Fietslandschappen 9: Zuid-Limburg
Elke Nederlandse fietser heeft wel eens in Zuid-Limburg gefietst. Al dan niet geïnspireerd door tv-beelden van de Amstel Gold Race of de Wereldkampioenschappen wielrennen in Valkenburg.
Het Limburgse heuvelland leent zich uitstekend voor mooie fietstochten. Het golvende landschap is prachtig, de wegen uitstekend, het bier en de vlaai overheerlijk en de beklimmingen vanuit de beekdalen weliswaar soms hevig, maar te kort om heel erg moe van te worden. Bovendien is het in Zuid-Limburg altijd net een paar graden warmer dan in de rest van het land. In het voorjaar is het er al snel aangenaam.

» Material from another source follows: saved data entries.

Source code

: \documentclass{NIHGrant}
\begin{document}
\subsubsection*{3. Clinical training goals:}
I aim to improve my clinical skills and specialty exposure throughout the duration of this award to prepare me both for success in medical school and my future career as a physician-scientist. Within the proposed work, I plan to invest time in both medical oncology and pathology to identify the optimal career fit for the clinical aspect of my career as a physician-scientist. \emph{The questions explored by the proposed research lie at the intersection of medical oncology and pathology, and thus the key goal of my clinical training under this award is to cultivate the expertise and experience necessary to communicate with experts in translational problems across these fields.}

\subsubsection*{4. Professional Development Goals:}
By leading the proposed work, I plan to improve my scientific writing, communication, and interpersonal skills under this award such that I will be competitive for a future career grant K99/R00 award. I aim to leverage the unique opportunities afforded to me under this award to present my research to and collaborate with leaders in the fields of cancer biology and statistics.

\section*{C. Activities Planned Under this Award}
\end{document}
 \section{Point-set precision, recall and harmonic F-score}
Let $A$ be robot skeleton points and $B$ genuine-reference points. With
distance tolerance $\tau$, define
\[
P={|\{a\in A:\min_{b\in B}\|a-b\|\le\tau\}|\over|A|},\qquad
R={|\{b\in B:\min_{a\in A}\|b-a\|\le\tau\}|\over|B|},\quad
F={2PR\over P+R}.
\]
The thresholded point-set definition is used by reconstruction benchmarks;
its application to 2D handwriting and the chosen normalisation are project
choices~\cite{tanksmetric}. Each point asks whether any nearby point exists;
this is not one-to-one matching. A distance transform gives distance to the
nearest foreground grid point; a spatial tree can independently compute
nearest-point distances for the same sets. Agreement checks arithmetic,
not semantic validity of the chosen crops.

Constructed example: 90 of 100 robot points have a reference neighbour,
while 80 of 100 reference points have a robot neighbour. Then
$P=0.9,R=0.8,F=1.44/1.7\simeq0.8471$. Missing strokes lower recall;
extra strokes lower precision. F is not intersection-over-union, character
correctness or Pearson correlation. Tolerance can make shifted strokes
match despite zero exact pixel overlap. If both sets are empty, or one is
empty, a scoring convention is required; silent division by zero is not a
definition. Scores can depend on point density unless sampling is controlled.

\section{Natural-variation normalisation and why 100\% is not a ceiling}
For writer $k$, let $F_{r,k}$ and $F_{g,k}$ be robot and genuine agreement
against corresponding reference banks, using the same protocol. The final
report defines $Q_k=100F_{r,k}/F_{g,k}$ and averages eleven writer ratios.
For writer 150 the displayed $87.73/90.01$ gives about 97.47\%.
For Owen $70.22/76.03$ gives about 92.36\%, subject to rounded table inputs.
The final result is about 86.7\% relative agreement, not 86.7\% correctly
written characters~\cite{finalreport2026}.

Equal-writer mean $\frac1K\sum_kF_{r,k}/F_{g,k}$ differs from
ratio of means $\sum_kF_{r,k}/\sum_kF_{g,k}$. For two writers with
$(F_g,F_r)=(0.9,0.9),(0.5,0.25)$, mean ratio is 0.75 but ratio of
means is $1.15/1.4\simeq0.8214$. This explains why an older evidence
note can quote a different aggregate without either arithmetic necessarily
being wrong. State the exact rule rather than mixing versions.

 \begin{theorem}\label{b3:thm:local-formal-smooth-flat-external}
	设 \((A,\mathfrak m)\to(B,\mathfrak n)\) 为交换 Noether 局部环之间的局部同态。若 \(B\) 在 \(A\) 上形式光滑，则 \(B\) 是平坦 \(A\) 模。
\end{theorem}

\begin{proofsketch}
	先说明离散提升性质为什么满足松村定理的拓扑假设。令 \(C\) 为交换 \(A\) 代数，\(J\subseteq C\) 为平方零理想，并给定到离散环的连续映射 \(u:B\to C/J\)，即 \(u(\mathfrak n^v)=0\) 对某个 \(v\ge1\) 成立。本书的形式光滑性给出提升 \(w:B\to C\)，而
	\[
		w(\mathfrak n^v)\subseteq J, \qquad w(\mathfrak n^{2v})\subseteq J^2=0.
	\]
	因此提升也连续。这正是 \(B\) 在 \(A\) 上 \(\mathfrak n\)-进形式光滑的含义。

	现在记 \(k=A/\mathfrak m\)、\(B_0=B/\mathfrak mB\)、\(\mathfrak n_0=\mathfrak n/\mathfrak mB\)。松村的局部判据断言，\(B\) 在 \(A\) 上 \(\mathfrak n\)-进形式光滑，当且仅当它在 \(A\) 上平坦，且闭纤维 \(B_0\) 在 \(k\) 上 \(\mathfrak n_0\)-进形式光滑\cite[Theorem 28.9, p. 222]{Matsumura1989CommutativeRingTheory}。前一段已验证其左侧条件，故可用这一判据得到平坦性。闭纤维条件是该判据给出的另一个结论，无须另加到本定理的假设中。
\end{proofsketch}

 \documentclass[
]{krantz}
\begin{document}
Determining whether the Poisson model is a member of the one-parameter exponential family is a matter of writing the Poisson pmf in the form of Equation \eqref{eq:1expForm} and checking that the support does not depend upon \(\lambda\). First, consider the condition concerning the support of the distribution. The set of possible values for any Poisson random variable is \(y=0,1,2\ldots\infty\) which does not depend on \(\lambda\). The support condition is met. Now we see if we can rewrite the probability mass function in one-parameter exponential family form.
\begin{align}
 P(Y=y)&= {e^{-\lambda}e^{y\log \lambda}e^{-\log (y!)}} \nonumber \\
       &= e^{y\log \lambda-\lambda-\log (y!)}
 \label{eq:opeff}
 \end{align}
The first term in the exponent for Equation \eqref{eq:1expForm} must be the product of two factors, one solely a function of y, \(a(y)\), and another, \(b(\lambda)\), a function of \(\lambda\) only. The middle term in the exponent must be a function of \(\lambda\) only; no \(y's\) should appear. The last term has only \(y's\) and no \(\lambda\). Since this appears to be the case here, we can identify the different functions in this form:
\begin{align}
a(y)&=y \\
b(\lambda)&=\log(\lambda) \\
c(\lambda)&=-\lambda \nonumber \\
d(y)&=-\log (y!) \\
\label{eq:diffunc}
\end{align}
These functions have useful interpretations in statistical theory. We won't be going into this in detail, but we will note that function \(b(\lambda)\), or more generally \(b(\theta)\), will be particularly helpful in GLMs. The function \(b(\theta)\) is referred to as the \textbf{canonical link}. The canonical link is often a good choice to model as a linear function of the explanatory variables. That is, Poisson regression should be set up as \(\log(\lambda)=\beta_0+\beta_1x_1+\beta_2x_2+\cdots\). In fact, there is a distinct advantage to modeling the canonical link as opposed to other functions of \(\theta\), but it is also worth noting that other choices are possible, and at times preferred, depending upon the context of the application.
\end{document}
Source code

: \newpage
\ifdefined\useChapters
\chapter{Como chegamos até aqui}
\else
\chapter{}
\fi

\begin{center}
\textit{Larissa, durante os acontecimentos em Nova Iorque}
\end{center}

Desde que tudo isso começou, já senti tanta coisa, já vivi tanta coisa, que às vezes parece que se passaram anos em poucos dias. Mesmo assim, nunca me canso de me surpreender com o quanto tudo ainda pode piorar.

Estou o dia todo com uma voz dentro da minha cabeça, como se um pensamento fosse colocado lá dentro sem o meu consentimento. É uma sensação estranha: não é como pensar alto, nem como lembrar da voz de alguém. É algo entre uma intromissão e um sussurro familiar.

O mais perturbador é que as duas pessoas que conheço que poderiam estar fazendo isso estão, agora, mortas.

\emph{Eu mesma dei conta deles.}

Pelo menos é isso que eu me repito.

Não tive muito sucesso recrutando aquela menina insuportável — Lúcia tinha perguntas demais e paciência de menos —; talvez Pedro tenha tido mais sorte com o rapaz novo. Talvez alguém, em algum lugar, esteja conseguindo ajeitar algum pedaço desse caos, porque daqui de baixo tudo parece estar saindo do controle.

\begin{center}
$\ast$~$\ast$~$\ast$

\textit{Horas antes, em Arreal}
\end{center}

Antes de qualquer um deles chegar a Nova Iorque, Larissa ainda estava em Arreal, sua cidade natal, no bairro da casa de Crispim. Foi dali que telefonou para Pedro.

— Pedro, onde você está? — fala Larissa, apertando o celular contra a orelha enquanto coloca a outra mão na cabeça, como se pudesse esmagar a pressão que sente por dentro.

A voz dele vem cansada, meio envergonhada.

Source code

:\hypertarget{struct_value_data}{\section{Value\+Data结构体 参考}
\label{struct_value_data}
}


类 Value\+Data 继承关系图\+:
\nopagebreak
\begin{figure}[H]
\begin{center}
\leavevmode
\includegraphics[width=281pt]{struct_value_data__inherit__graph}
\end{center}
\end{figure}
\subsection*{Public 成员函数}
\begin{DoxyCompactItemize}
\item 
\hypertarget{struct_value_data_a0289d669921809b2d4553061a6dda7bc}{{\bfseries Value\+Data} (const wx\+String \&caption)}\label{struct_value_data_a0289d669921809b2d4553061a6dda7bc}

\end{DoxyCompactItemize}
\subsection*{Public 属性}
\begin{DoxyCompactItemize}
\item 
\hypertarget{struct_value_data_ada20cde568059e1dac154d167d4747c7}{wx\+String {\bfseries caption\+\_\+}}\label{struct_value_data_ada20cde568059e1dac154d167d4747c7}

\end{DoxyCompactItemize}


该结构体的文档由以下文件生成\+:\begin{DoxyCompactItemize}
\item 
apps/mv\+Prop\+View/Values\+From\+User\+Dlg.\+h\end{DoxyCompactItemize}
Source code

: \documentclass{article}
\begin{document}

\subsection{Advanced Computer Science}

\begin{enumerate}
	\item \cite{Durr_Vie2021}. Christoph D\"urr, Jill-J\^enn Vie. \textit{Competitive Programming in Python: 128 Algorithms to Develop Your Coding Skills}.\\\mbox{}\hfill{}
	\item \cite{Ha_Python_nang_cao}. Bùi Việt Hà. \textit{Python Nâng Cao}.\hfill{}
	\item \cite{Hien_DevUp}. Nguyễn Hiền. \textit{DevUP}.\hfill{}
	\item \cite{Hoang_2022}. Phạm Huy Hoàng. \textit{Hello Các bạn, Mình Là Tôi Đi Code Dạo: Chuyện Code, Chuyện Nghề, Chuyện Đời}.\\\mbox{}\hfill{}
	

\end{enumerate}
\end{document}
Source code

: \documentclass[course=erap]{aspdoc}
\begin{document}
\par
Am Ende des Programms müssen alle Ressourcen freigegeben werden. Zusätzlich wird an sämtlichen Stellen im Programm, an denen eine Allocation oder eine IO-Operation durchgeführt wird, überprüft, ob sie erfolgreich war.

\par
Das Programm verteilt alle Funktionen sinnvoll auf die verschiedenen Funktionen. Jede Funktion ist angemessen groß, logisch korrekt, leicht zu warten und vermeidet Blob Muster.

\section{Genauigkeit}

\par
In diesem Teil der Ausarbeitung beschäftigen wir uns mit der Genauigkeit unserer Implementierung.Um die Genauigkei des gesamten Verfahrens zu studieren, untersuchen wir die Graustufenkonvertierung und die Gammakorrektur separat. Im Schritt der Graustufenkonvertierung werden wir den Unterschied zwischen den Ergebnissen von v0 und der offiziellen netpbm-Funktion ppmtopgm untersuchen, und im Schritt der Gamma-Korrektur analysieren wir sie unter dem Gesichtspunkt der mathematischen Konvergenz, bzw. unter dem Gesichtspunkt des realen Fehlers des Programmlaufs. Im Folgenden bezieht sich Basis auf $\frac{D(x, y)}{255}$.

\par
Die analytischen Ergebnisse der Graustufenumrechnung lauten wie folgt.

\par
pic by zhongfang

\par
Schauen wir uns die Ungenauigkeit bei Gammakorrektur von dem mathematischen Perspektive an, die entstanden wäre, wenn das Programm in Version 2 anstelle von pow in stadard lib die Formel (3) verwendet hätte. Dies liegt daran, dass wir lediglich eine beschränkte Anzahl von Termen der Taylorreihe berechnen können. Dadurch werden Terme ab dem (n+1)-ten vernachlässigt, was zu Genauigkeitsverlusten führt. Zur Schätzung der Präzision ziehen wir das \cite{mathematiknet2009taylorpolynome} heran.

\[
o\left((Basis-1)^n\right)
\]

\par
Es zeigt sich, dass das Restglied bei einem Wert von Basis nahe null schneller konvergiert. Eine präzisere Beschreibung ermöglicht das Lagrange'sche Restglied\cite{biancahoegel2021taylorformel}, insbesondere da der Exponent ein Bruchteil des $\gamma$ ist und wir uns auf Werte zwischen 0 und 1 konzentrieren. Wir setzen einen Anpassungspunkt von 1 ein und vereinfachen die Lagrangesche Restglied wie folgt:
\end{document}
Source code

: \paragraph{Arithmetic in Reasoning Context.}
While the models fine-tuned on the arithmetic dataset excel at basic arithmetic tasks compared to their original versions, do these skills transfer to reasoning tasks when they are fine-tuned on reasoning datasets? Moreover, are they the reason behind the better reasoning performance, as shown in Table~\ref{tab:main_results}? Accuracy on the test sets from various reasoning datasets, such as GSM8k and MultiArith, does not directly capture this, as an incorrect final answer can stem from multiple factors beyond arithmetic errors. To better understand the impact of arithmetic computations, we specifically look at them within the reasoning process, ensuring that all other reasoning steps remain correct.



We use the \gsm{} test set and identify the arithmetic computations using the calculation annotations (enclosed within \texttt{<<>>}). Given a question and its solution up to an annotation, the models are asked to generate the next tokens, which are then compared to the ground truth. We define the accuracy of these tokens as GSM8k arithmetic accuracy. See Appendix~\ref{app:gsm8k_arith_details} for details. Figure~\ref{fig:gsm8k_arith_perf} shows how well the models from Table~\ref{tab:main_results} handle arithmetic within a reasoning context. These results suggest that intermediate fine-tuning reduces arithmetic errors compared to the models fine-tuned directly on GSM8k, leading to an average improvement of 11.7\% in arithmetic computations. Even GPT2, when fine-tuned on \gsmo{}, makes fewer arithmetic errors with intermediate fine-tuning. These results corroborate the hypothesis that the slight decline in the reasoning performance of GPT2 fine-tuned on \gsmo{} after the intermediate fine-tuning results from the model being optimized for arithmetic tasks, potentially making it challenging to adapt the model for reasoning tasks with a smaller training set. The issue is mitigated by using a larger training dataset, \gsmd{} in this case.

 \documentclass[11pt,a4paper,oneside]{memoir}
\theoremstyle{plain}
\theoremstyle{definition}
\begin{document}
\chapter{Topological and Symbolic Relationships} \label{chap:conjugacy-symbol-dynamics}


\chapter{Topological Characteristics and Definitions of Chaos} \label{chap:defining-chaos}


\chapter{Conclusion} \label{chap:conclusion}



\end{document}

Het landschap is afwisselend: bossen, weilanden, akkers, een enkele boomgaard. De glooiingen geven het landschap bovendien telkens een ander perspectief en de zon en de wolken voorzien het uitzicht van een telkens verschietende kleur. Daarbij heeft elk jaargetijde zijn eigen charme.
Toch is het voor de fietser niet overal en altijd feest in Zuid-Limburg. Enkele waarschuwingen zijn hier op zijn plaats. Ten eerste: fiets met een ruime boog om Valkenburg heen. Het is een te mijden oord. Veel te druk. Joost mag weten waarom dat zo is. Dat heeft – ten tweede – als handig bijkomend voordeel dat de Cauberg wordt gemeden. Een klim van niks, over een veel te drukke weg, door een lelijk, nietszeggend landschap. Ten derde: fiets niet in of na een regenbui. Althans als je je fiets, zijn draaiende onderdelen en je benen en billen niet aan de taaie geelbruine mergeldrek wil blootstellen. En tenslotte: mijd het weekend. Te druk.
Nee, kies een zonnige doordeweekse dag, en fiets van Epen naar Vaals, over de Camerig en door het Vijlenerbos. Of – geheime tip – van Eys naar Schin op Geul, via de Eyserbosweg (even doorbijten!), door Elkenrade en over de schitterende Fromberg. En geniet.